Output exactly the lines below, starting with the line that has "연결 정보를 조회한다." and going on through the line that has "# EthKittyCLI", both included, and no other lines.

*-*-*

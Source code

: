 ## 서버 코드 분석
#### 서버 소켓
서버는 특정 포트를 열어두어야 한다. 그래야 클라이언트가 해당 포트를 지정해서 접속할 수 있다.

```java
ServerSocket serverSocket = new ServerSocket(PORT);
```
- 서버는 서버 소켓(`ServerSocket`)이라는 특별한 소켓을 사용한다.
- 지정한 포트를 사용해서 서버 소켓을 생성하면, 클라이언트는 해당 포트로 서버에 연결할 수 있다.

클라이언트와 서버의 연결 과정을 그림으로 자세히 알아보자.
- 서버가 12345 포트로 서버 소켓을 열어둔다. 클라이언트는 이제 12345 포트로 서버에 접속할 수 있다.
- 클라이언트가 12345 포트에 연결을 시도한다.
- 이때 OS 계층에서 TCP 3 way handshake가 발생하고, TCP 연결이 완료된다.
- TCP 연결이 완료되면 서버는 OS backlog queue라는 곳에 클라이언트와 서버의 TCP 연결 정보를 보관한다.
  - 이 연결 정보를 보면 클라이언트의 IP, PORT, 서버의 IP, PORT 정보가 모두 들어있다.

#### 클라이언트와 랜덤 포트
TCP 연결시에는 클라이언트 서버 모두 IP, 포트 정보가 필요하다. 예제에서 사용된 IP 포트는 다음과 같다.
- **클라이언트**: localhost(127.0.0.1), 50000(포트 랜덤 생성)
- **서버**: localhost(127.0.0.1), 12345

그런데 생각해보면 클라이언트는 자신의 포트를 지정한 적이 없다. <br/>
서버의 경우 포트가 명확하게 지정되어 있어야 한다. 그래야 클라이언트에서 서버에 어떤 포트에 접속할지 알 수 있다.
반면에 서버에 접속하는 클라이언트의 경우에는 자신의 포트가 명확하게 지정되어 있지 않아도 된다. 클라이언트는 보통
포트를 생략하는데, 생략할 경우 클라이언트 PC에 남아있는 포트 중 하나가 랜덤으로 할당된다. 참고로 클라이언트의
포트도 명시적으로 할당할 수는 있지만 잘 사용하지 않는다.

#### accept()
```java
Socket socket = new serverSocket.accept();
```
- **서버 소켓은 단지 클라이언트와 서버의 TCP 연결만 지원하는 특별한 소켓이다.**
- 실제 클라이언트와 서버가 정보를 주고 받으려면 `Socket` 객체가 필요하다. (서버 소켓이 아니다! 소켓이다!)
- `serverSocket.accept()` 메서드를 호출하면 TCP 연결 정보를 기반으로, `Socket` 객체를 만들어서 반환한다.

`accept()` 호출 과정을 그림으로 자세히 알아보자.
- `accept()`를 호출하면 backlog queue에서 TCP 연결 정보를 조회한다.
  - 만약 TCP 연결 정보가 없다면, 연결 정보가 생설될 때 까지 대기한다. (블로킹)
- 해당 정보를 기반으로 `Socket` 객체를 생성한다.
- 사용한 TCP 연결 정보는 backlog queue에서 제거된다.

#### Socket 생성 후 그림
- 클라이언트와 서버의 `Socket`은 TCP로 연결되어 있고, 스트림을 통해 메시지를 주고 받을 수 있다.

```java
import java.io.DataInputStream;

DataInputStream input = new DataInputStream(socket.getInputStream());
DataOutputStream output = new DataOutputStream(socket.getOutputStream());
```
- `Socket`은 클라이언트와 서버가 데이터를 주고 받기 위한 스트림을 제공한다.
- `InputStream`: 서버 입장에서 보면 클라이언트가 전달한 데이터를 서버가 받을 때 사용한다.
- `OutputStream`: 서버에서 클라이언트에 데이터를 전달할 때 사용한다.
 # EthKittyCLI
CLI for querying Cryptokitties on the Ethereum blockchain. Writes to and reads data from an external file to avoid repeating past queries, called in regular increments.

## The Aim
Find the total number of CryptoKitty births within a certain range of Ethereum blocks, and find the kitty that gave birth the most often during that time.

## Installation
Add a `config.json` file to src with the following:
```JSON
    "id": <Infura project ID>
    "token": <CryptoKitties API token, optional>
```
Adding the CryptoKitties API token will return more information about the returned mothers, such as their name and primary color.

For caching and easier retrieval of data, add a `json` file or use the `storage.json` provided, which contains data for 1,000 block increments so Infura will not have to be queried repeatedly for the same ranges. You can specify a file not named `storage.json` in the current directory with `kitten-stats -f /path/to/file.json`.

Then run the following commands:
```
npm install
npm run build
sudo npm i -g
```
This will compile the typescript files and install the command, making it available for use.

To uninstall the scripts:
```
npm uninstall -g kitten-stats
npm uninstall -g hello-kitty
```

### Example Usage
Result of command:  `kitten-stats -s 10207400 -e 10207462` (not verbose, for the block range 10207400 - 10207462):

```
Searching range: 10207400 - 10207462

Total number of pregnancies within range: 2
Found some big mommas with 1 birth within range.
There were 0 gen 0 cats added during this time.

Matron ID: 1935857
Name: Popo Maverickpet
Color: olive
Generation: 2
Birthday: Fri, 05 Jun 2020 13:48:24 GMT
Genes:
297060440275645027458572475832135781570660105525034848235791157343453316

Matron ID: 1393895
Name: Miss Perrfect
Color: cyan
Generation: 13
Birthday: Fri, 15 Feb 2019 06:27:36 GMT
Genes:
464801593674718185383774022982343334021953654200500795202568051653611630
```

*-*-*

## RESPONSE TO THIS EXERCISE
- `accept()`를 호출하면 backlog queue에서 TCP 연결 정보를 조회한다.
  - 만약 TCP 연결 정보가 없다면, 연결 정보가 생설될 때 까지 대기한다. (블로킹)
- 해당 정보를 기반으로 `Socket` 객체를 생성한다.
- 사용한 TCP 연결 정보는 backlog queue에서 제거된다.

#### Socket 생성 후 그림
- 클라이언트와 서버의 `Socket`은 TCP로 연결되어 있고, 스트림을 통해 메시지를 주고 받을 수 있다.

```java
import java.io.DataInputStream;

DataInputStream input = new DataInputStream(socket.getInputStream());
DataOutputStream output = new DataOutputStream(socket.getOutputStream());
```
- `Socket`은 클라이언트와 서버가 데이터를 주고 받기 위한 스트림을 제공한다.
- `InputStream`: 서버 입장에서 보면 클라이언트가 전달한 데이터를 서버가 받을 때 사용한다.
- `OutputStream`: 서버에서 클라이언트에 데이터를 전달할 때 사용한다.
 # EthKittyCLI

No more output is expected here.